* _Data under study_:
****************************************

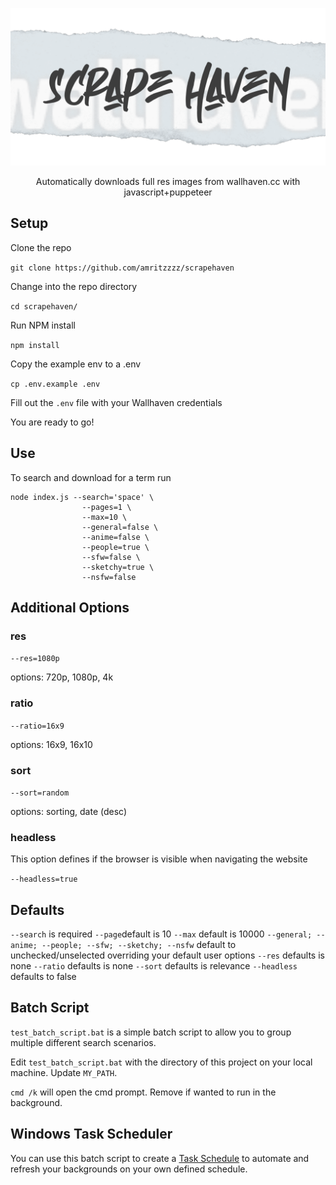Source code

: ![scrapehaven-logo](https://github.com/amritzzzz/scrapehaven/raw/master/scrape-haven-logo.png)

<p style="text-align: center;">Automatically downloads full res images from wallhaven.cc with javascript+puppeteer</p>

## Setup

Clone the repo

`git clone https://github.com/amritzzzz/scrapehaven`

Change into the repo directory

`cd scrapehaven/`

Run NPM install

`npm install`

Copy the example env to a .env

`cp .env.example .env`

Fill out the `.env` file with your Wallhaven credentials

You are ready to go!

## Use

To search and download for a term run

```
node index.js --search='space' \
                --pages=1 \
                --max=10 \
                --general=false \
                --anime=false \
                --people=true \
                --sfw=false \
                --sketchy=true \
                --nsfw=false
```


## Additional Options

### res

`--res=1080p`

options: 720p, 1080p, 4k

### ratio

`--ratio=16x9`

options: 16x9, 16x10

### sort

`--sort=random`

options: sorting, date (desc)

### headless
This option defines if the browser is visible when navigating the website

`--headless=true`

## Defaults

`--search` is required
`--page`default is 10
`--max` default is 10000
`--general; --anime; --people; --sfw; --sketchy; --nsfw` default to unchecked/unselected overriding your default user options
`--res` defaults is none
`--ratio` defaults is none
`--sort` defaults is relevance
`--headless` defaults to false

## Batch Script

`test_batch_script.bat` is a simple batch script to allow you to group multiple different search scenarios.

Edit `test_batch_script.bat` with the directory of this project on your local machine. Update `MY_PATH`.

`cmd /k` will open the cmd prompt. Remove if wanted to run in the background.

## Windows Task Scheduler

You can use this batch script to create a [Task Schedule](https://www.thewindowsclub.com/how-to-schedule-batch-file-run-automatically-windows-7) to automate and refresh your backgrounds on your own defined schedule.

****************************************

When you write out the material again, keep every word exact and omit the pictures.

Source code

: ![scrapehaven-logo](https://github.com/amritzzzz/scrapehaven/raw/master/scrape-haven-logo.png)

<p style="text-align: center;">Automatically downloads full res images from wallhaven.cc with javascript+puppeteer</p>

## Setup

Clone the repo

`git clone https://github.com/amritzzzz/scrapehaven`

Change into the repo directory

`cd scrapehaven/`

Run NPM install

`npm install`

Copy the example env to a .env

`cp .env.example .env`

Fill out the `.env` file with your Wallhaven credentials

You are ready to go!

## Use

To search and download for a term run

```
node index.js --search='space' \
                --pages=1 \
                --max=10 \
                --general=false \
                --anime=false \
                --people=true \
                --sfw=false \
                --sketchy=true \
                --nsfw=false
```


## Additional Options

### res

`--res=1080p`

options: 720p, 1080p, 4k

### ratio

`--ratio=16x9`

options: 16x9, 16x10

### sort

`--sort=random`

options: sorting, date (desc)

### headless
This option defines if the browser is visible when navigating the website

`--headless=true`

## Defaults

`--search` is required
`--page`default is 10
`--max` default is 10000
`--general; --anime; --people; --sfw; --sketchy; --nsfw` default to unchecked/unselected overriding your default user options
`--res` defaults is none
`--ratio` defaults is none
`--sort` defaults is relevance
`--headless` defaults to false

## Batch Script

`test_batch_script.bat` is a simple batch script to allow you to group multiple different search scenarios.

Edit `test_batch_script.bat` with the directory of this project on your local machine. Update `MY_PATH`.

`cmd /k` will open the cmd prompt. Remove if wanted to run in the background.

## Windows Task Scheduler

You can use this batch script to create a [Task Schedule](https://www.thewindowsclub.com/how-to-schedule-batch-file-run-automatically-windows-7) to automate and refresh your backgrounds on your own defined schedule.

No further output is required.